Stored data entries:
........

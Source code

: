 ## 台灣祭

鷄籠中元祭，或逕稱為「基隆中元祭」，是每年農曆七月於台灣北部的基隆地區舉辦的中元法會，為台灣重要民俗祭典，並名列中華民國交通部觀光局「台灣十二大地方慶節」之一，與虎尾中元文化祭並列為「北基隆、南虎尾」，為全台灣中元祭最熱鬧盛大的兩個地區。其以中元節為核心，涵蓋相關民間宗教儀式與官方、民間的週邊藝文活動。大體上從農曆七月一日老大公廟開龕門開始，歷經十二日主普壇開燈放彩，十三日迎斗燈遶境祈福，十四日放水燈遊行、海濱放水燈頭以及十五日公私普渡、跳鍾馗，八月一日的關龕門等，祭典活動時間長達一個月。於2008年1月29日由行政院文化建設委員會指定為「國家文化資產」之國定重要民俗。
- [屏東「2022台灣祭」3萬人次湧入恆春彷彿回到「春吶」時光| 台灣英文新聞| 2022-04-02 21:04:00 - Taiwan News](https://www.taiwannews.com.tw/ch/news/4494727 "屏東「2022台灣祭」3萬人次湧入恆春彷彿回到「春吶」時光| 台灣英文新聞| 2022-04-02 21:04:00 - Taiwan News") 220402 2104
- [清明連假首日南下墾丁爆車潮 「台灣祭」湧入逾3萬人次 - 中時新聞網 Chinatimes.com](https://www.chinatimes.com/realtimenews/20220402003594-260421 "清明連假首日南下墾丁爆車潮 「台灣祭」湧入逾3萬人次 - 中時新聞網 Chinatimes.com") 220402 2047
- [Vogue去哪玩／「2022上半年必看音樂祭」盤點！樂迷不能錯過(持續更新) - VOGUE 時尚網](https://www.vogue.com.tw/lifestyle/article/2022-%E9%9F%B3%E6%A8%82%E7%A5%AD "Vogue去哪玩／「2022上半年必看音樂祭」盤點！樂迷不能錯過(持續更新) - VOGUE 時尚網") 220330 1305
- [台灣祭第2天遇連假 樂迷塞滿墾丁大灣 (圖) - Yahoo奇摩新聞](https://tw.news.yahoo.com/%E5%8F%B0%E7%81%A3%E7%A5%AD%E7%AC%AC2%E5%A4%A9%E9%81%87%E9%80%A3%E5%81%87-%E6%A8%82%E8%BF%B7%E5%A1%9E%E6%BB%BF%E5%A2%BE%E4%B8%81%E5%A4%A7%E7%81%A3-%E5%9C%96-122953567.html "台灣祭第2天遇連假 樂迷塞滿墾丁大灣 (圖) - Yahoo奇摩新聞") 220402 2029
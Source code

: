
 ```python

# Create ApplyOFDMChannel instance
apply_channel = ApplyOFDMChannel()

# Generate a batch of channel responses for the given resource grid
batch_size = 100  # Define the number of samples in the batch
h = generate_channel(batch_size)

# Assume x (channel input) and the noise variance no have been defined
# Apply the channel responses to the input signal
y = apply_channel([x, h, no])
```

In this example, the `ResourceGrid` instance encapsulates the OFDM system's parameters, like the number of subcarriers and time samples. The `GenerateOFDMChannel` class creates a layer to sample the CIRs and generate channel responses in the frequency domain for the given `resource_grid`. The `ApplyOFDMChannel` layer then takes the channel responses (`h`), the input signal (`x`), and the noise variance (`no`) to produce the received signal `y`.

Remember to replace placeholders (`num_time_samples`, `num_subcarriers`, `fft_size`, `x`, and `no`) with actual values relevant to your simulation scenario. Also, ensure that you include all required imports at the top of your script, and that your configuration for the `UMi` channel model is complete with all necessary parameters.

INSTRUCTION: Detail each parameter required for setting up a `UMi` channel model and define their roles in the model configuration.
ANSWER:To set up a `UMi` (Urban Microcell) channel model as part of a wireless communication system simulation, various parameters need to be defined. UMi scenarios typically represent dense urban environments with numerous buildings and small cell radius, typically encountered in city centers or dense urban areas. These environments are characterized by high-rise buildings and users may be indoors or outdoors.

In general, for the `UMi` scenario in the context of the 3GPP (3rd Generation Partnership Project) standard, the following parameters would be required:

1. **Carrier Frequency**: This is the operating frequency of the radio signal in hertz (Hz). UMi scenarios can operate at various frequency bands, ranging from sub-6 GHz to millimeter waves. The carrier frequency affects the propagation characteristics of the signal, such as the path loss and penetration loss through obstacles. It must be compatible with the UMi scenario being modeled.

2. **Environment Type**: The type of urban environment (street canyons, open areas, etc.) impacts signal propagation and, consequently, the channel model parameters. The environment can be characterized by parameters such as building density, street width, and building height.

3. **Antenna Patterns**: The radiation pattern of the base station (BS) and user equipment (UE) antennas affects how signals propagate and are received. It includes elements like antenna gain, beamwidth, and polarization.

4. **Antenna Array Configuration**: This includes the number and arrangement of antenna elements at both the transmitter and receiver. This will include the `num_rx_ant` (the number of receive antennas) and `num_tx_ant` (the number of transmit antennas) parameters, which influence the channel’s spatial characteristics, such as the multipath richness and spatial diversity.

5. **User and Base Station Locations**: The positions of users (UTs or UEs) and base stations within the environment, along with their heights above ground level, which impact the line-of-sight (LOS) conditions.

........

**Task item:** Each line above that includes "antennas" should be shown.

**Solution for this task:**
3. **Antenna Patterns**: The radiation pattern of the base station (BS) and user equipment (UE) antennas affects how signals propagate and are received. It includes elements like antenna gain, beamwidth, and polarization.
4. **Antenna Array Configuration**: This includes the number and arrangement of antenna elements at both the transmitter and receiver. This will include the `num_rx_ant` (the number of receive antennas) and `num_tx_ant` (the number of transmit antennas) parameters, which influence the channel’s spatial characteristics, such as the multipath richness and spatial diversity.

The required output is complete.